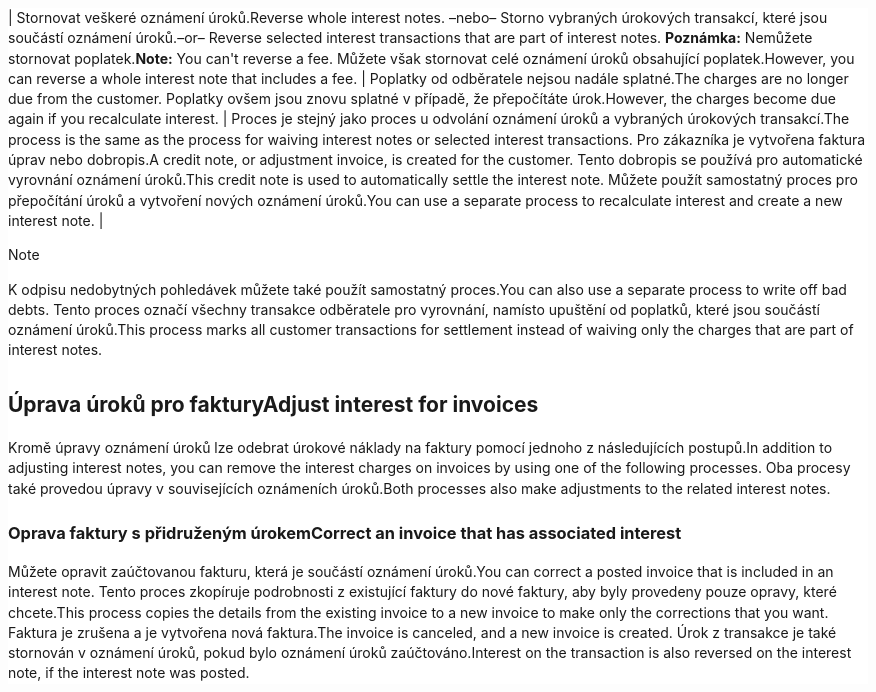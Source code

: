 | <span data-ttu-id="63431-140">Stornovat veškeré oznámení úroků.</span><span class="sxs-lookup"><span data-stu-id="63431-140">Reverse whole interest notes.</span></span> <span data-ttu-id="63431-141">–nebo– Storno vybraných úrokových transakcí, které jsou součástí oznámení úroků.</span><span class="sxs-lookup"><span data-stu-id="63431-141">–or– Reverse selected interest transactions that are part of interest notes.</span></span> <span data-ttu-id="63431-142">**Poznámka:** Nemůžete stornovat poplatek.</span><span class="sxs-lookup"><span data-stu-id="63431-142">**Note:** You can't reverse a fee.</span></span> <span data-ttu-id="63431-143">Můžete však stornovat celé oznámení úroků obsahující poplatek.</span><span class="sxs-lookup"><span data-stu-id="63431-143">However, you can reverse a whole interest note that includes a fee.</span></span> | <span data-ttu-id="63431-144">Poplatky od odběratele nejsou nadále splatné.</span><span class="sxs-lookup"><span data-stu-id="63431-144">The charges are no longer due from the customer.</span></span> <span data-ttu-id="63431-145">Poplatky ovšem jsou znovu splatné v případě, že přepočítáte úrok.</span><span class="sxs-lookup"><span data-stu-id="63431-145">However, the charges become due again if you recalculate interest.</span></span> | <span data-ttu-id="63431-146">Proces je stejný jako proces u odvolání oznámení úroků a vybraných úrokových transakcí.</span><span class="sxs-lookup"><span data-stu-id="63431-146">The process is the same as the process for waiving interest notes or selected interest transactions.</span></span> <span data-ttu-id="63431-147">Pro zákazníka je vytvořena faktura úprav nebo dobropis.</span><span class="sxs-lookup"><span data-stu-id="63431-147">A credit note, or adjustment invoice, is created for the customer.</span></span> <span data-ttu-id="63431-148">Tento dobropis se používá pro automatické vyrovnání oznámení úroků.</span><span class="sxs-lookup"><span data-stu-id="63431-148">This credit note is used to automatically settle the interest note.</span></span> <span data-ttu-id="63431-149">Můžete použít samostatný proces pro přepočítání úroků a vytvoření nových oznámení úroků.</span><span class="sxs-lookup"><span data-stu-id="63431-149">You can use a separate process to recalculate interest and create a new interest note.</span></span>                                                                                                                                                                                                                                                                                                                                                                                              |

> [!NOTE] 
> <span data-ttu-id="63431-150">K odpisu nedobytných pohledávek můžete také použít samostatný proces.</span><span class="sxs-lookup"><span data-stu-id="63431-150">You can also use a separate process to write off bad debts.</span></span> <span data-ttu-id="63431-151">Tento proces označí všechny transakce odběratele pro vyrovnání, namísto upuštění od poplatků, které jsou součástí oznámení úroků.</span><span class="sxs-lookup"><span data-stu-id="63431-151">This process marks all customer transactions for settlement instead of waiving only the charges that are part of interest notes.</span></span>

## <a name="adjust-interest-for-invoices"></a><span data-ttu-id="63431-152">Úprava úroků pro faktury</span><span class="sxs-lookup"><span data-stu-id="63431-152">Adjust interest for invoices</span></span>
<span data-ttu-id="63431-153">Kromě úpravy oznámení úroků lze odebrat úrokové náklady na faktury pomocí jednoho z následujících postupů.</span><span class="sxs-lookup"><span data-stu-id="63431-153">In addition to adjusting interest notes, you can remove the interest charges on invoices by using one of the following processes.</span></span> <span data-ttu-id="63431-154">Oba procesy také provedou úpravy v souvisejících oznámeních úroků.</span><span class="sxs-lookup"><span data-stu-id="63431-154">Both processes also make adjustments to the related interest notes.</span></span>

### <a name="correct-an-invoice-that-has-associated-interest"></a><span data-ttu-id="63431-155">Oprava faktury s přidruženým úrokem</span><span class="sxs-lookup"><span data-stu-id="63431-155">Correct an invoice that has associated interest</span></span>

<span data-ttu-id="63431-156">Můžete opravit zaúčtovanou fakturu, která je součástí oznámení úroků.</span><span class="sxs-lookup"><span data-stu-id="63431-156">You can correct a posted invoice that is included in an interest note.</span></span> <span data-ttu-id="63431-157">Tento proces zkopíruje podrobnosti z existující faktury do nové faktury, aby byly provedeny pouze opravy, které chcete.</span><span class="sxs-lookup"><span data-stu-id="63431-157">This process copies the details from the existing invoice to a new invoice to make only the corrections that you want.</span></span> <span data-ttu-id="63431-158">Faktura je zrušena a je vytvořena nová faktura.</span><span class="sxs-lookup"><span data-stu-id="63431-158">The invoice is canceled, and a new invoice is created.</span></span> <span data-ttu-id="63431-159">Úrok z transakce je také stornován v oznámení úroků, pokud bylo oznámení úroků zaúčtováno.</span><span class="sxs-lookup"><span data-stu-id="63431-159">Interest on the transaction is also reversed on the interest note, if the interest note was posted.</span></span>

PROBLEM REQUIREMENTS: Your task is to retype the listing exactly, without its pictures.

REPLY:
Source code

: | <span data-ttu-id="63431-140">Stornovat veškeré oznámení úroků.</span><span class="sxs-lookup"><span data-stu-id="63431-140">Reverse whole interest notes.</span></span> <span data-ttu-id="63431-141">–nebo– Storno vybraných úrokových transakcí, které jsou součástí oznámení úroků.</span><span class="sxs-lookup"><span data-stu-id="63431-141">–or– Reverse selected interest transactions that are part of interest notes.</span></span> <span data-ttu-id="63431-142">**Poznámka:** Nemůžete stornovat poplatek.</span><span class="sxs-lookup"><span data-stu-id="63431-142">**Note:** You can't reverse a fee.</span></span> <span data-ttu-id="63431-143">Můžete však stornovat celé oznámení úroků obsahující poplatek.</span><span class="sxs-lookup"><span data-stu-id="63431-143">However, you can reverse a whole interest note that includes a fee.</span></span> | <span data-ttu-id="63431-144">Poplatky od odběratele nejsou nadále splatné.</span><span class="sxs-lookup"><span data-stu-id="63431-144">The charges are no longer due from the customer.</span></span> <span data-ttu-id="63431-145">Poplatky ovšem jsou znovu splatné v případě, že přepočítáte úrok.</span><span class="sxs-lookup"><span data-stu-id="63431-145">However, the charges become due again if you recalculate interest.</span></span> | <span data-ttu-id="63431-146">Proces je stejný jako proces u odvolání oznámení úroků a vybraných úrokových transakcí.</span><span class="sxs-lookup"><span data-stu-id="63431-146">The process is the same as the process for waiving interest notes or selected interest transactions.</span></span> <span data-ttu-id="63431-147">Pro zákazníka je vytvořena faktura úprav nebo dobropis.</span><span class="sxs-lookup"><span data-stu-id="63431-147">A credit note, or adjustment invoice, is created for the customer.</span></span> <span data-ttu-id="63431-148">Tento dobropis se používá pro automatické vyrovnání oznámení úroků.</span><span class="sxs-lookup"><span data-stu-id="63431-148">This credit note is used to automatically settle the interest note.</span></span> <span data-ttu-id="63431-149">Můžete použít samostatný proces pro přepočítání úroků a vytvoření nových oznámení úroků.</span><span class="sxs-lookup"><span data-stu-id="63431-149">You can use a separate process to recalculate interest and create a new interest note.</span></span>                                                                                                                                                                                                                                                                                                                                                                                              |

> [!NOTE] 
> <span data-ttu-id="63431-150">K odpisu nedobytných pohledávek můžete také použít samostatný proces.</span><span class="sxs-lookup"><span data-stu-id="63431-150">You can also use a separate process to write off bad debts.</span></span> <span data-ttu-id="63431-151">Tento proces označí všechny transakce odběratele pro vyrovnání, namísto upuštění od poplatků, které jsou součástí oznámení úroků.</span><span class="sxs-lookup"><span data-stu-id="63431-151">This process marks all customer transactions for settlement instead of waiving only the charges that are part of interest notes.</span></span>

## <a name="adjust-interest-for-invoices"></a><span data-ttu-id="63431-152">Úprava úroků pro faktury</span><span class="sxs-lookup"><span data-stu-id="63431-152">Adjust interest for invoices</span></span>
<span data-ttu-id="63431-153">Kromě úpravy oznámení úroků lze odebrat úrokové náklady na faktury pomocí jednoho z následujících postupů.</span><span class="sxs-lookup"><span data-stu-id="63431-153">In addition to adjusting interest notes, you can remove the interest charges on invoices by using one of the following processes.</span></span> <span data-ttu-id="63431-154">Oba procesy také provedou úpravy v souvisejících oznámeních úroků.</span><span class="sxs-lookup"><span data-stu-id="63431-154">Both processes also make adjustments to the related interest notes.</span></span>

### <a name="correct-an-invoice-that-has-associated-interest"></a><span data-ttu-id="63431-155">Oprava faktury s přidruženým úrokem</span><span class="sxs-lookup"><span data-stu-id="63431-155">Correct an invoice that has associated interest</span></span>

<span data-ttu-id="63431-156">Můžete opravit zaúčtovanou fakturu, která je součástí oznámení úroků.</span><span class="sxs-lookup"><span data-stu-id="63431-156">You can correct a posted invoice that is included in an interest note.</span></span> <span data-ttu-id="63431-157">Tento proces zkopíruje podrobnosti z existující faktury do nové faktury, aby byly provedeny pouze opravy, které chcete.</span><span class="sxs-lookup"><span data-stu-id="63431-157">This process copies the details from the existing invoice to a new invoice to make only the corrections that you want.</span></span> <span data-ttu-id="63431-158">Faktura je zrušena a je vytvořena nová faktura.</span><span class="sxs-lookup"><span data-stu-id="63431-158">The invoice is canceled, and a new invoice is created.</span></span> <span data-ttu-id="63431-159">Úrok z transakce je také stornován v oznámení úroků, pokud bylo oznámení úroků zaúčtováno.</span><span class="sxs-lookup"><span data-stu-id="63431-159">Interest on the transaction is also reversed on the interest note, if the interest note was posted.</span></span>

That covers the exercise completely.